Is it possible to be too generous? I think so. Church leaders can be too generous with their money, their time, and their forgiveness, in ways that are not good for them or the people they are being “generous” with.
1. Are you too generous with your money? Some people actually give away too much money. It’s important to be appropriately generous. Do you know how much money you give away? Sit down and figure it out as a percentage of your income. For some, an appropriate goal is to give less and save more for their own future.
You should at least know how much you give in dollars and as a percentage of your income. Then you can make a thoughtful choice about whether you may want to give less, and what to do with that money instead.

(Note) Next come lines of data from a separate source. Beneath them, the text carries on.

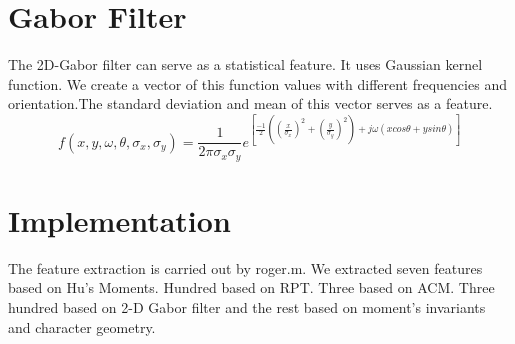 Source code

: \section{Gabor Filter}
The 2D-Gabor filter can serve as a statistical feature. It uses Gaussian kernel function.
We create a vector of this function values with 
different frequencies and orientation.The standard deviation and mean of this vector serves as a 
feature.
  \begin{equation}
f(x,y,\omega,\theta,\sigma_x,\sigma_y) = \frac{1}{2\pi\sigma_x\sigma_y}e^
{[\frac{-1}{2}((\frac{x}{\sigma_x})^2+(\frac{y}{\sigma_y})^2) + j\omega(xcos\theta +ysin\theta)]}
  \end{equation}
\section{Implementation}
The feature extraction is carried out by roger.m. We extracted  seven features based on Hu's Moments.
Hundred based on RPT. Three based on ACM. Three  hundred based on 2-D Gabor filter and the rest based on moment's invariants and character geometry. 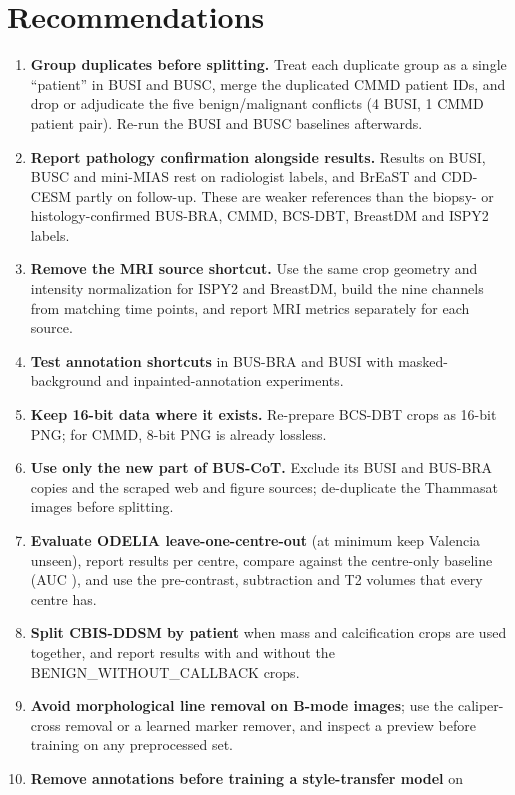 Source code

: \documentclass[11pt]{article}
\begin{document}
\section{Recommendations}
\label{sec:recommendations}

\begin{enumerate}
  \item \textbf{Group duplicates before splitting.} Treat each duplicate group
  as a single ``patient'' in BUSI and BUSC, merge the duplicated CMMD patient
  IDs, and drop or adjudicate the five benign/malignant conflicts (4 BUSI,
  1 CMMD patient pair). Re-run the BUSI and BUSC baselines afterwards.
  \item \textbf{Report pathology confirmation alongside results.} Results on
  BUSI, BUSC and mini-MIAS rest on radiologist labels, and BrEaST and CDD-CESM
  partly on follow-up. These are weaker references than the biopsy- or
  histology-confirmed BUS-BRA, CMMD, BCS-DBT, BreastDM and ISPY2 labels.
  \item \textbf{Remove the MRI source shortcut.} Use the same crop geometry
  and intensity normalization for ISPY2 and BreastDM, build the nine channels
  from matching time points, and report MRI metrics separately for each source.
  \item \textbf{Test annotation shortcuts} in BUS-BRA and BUSI with
  masked-background and inpainted-annotation experiments.
  \item \textbf{Keep 16-bit data where it exists.} Re-prepare BCS-DBT crops as
  16-bit PNG; for CMMD, 8-bit PNG is already lossless.
  \item \textbf{Use only the new part of BUS-CoT.} Exclude its BUSI and
  BUS-BRA copies and the scraped web and figure sources; de-duplicate the
  Thammasat images before splitting.
  \item \textbf{Evaluate ODELIA leave-one-centre-out} (at minimum keep
  Valencia unseen), report results per centre, compare against the
  centre-only baseline (AUC \odeliaCentreOnlyAUC), and use the pre-contrast,
  subtraction and T2 volumes that every centre has.
  \item \textbf{Split CBIS-DDSM by patient} when mass and calcification crops
  are used together, and report results with and without the
  BENIGN\_WITHOUT\_CALLBACK crops.
  \item \textbf{Avoid morphological line removal on B-mode images}; use the
  caliper-cross removal or a learned marker remover, and inspect a preview
  before training on any preprocessed set.
  \item \textbf{Remove annotations before training a style-transfer model} on

\end{enumerate}
\end{document}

You should also know where you fall in the list of givers to your church. If you are the biggest single giver, the church may be too dependent on you. You may not choose to give less, but you can have a conversation with key leaders about this fact, and how to encourage others to give more.
2. Are you too generous with your time? You may be giving too much of your time away. When you spend large chunks of time with anyone who asks for it, you allow others to set your agenda. The people at church who repeatedly ask you to do this are usually the most unregulated. When you say yes to their constant demands for your time, you do not help them. Instead, you teach them to be dependent on you. They need someone to say no to them more often. And if you are going to keep moving toward your own ministry goals, you need to say no.

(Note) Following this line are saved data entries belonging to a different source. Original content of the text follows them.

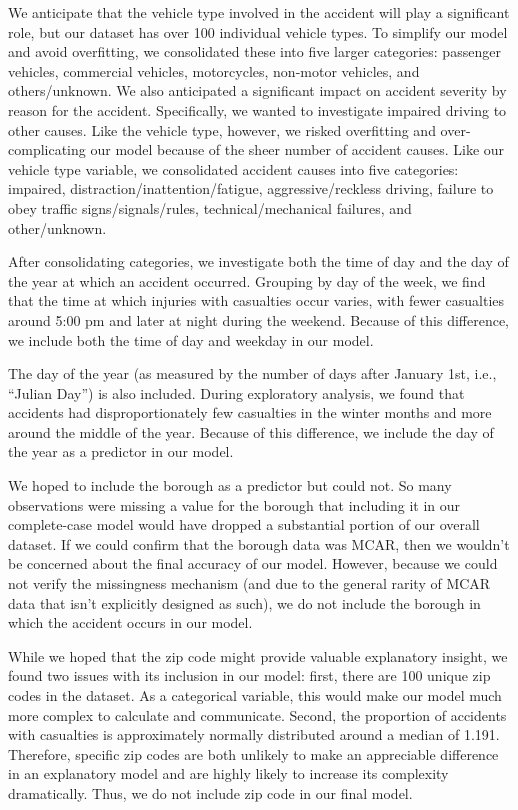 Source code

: \documentclass[
  letterpaper,
  DIV=11,
  numbers=noendperiod]{scrartcl}
\begin{document}
We anticipate that the vehicle type involved in the accident will play a
significant role, but our dataset has over 100 individual vehicle types.
To simplify our model and avoid overfitting, we consolidated these into
five larger categories: passenger vehicles, commercial vehicles,
motorcycles, non-motor vehicles, and others/unknown. We also anticipated
a significant impact on accident severity by reason for the accident.
Specifically, we wanted to investigate impaired driving to other causes.
Like the vehicle type, however, we risked overfitting and
over-complicating our model because of the sheer number of accident
causes. Like our vehicle type variable, we consolidated accident causes
into five categories: impaired, distraction/inattention/fatigue,
aggressive/reckless driving, failure to obey traffic
signs/signals/rules, technical/mechanical failures, and other/unknown.

After consolidating categories, we investigate both the time of day and
the day of the year at which an accident occurred. Grouping by day of
the week, we find that the time at which injuries with casualties occur
varies, with fewer casualties around 5:00 pm and later at night during
the weekend. Because of this difference, we include both the time of day
and weekday in our model.

The day of the year (as measured by the number of days after January
1st, i.e., ``Julian Day'') is also included. During exploratory
analysis, we found that accidents had disproportionately few casualties
in the winter months and more around the middle of the year. Because of
this difference, we include the day of the year as a predictor in our
model.

We hoped to include the borough as a predictor but could not. So many
observations were missing a value for the borough that including it in
our complete-case model would have dropped a substantial portion of our
overall dataset. If we could confirm that the borough data was MCAR,
then we wouldn't be concerned about the final accuracy of our model.
However, because we could not verify the missingness mechanism (and due
to the general rarity of MCAR data that isn't explicitly designed as
such), we do not include the borough in which the accident occurs in our
model.

While we hoped that the zip code might provide valuable explanatory
insight, we found two issues with its inclusion in our model: first,
there are 100 unique zip codes in the dataset. As a categorical
variable, this would make our model much more complex to calculate and
communicate. Second, the proportion of accidents with casualties is
approximately normally distributed around a median of 1.191. Therefore,
specific zip codes are both unlikely to make an appreciable difference
in an explanatory model and are highly likely to increase its complexity
dramatically. Thus, we do not include zip code in our final model.
\end{document}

Of course, ministry does sometimes mean you set your own agenda aside to spend time with others. However, if you constantly put your goals last, you will never move forward on the initiatives that matter most to you.

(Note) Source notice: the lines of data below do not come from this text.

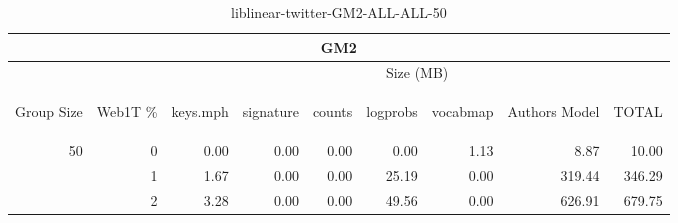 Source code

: \begin{center}
\begin{table}[htbp] 
 \begin{center}
\begin{tabular}{ | r | r | r | r | r | r | r | r | r |}
\hline
\multicolumn{9}{|c|}{GM2}\\
\hline
 & & \multicolumn{7}{|c|}{Size (MB)}\\ \cline{3-9}
\begin{sideways}Group Size\end{sideways} & \begin{sideways}Web1T \% \end{sideways} & \begin{sideways}keys.mph\end{sideways} & \begin{sideways}signature\end{sideways} & \begin{sideways}counts\end{sideways} & \begin{sideways}logprobs\end{sideways} & \begin{sideways}vocabmap\end{sideways} & \begin{sideways}Authors Model \end{sideways} & \begin{sideways}TOTAL\end{sideways}\\
\hline
\multirow{2}{*}{50}
 & 0 & 0.00 & 0.00 & 0.00 & 0.00 & 1.13 & 8.87 & 10.00\\ \cline{2-9}
 & 1 & 1.67 & 0.00 & 0.00 & 25.19 & 0.00 & 319.44 & 346.29\\ \cline{2-9}
 & 2 & 3.28 & 0.00 & 0.00 & 49.56 & 0.00 & 626.91 & 679.75\\ \cline{2-9}
\hline
\end{tabular}
\caption{liblinear-twitter-GM2-ALL-ALL-50}
\label{table:liblinear-twitter-GM2-ALL-ALL-50}
\end{center}
 \end{table}
\end{center}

3. Are you too generous with your forgiveness? What I mean by this is continually tolerating bad behavior in people who don’t want to take responsibility for themselves. We often say, “Let’s give him another chance.” This is related to item #2. Church leaders often are too accommodating to staff, volunteers and members who lack boundaries and repeatedly don’t fulfill their responsibilities. You will help them more if you expect them to carry out their commitments.
When you set limits with people like this, they will think you are mean. Just because they think you are mean, it doesn’t follow that they are right. In fact, it can be kinder to set higher expectations with someone than to continually accommodate them. You help them grow.
Of course I don’t mean we withhold forgiveness. But I do mean there need to be consequences for bad behavior. Holding people to account is good for everyone.
I believe in generosity and in encouraging ourselves to become more generous with our resources, including our time and emotional energy. But I recommend you be thoughtful as you give of yourself. Know when to draw the line with money, time and your willingness to be flexible with others. Remember, only God has infinite resources.
Where do you show too much generosity?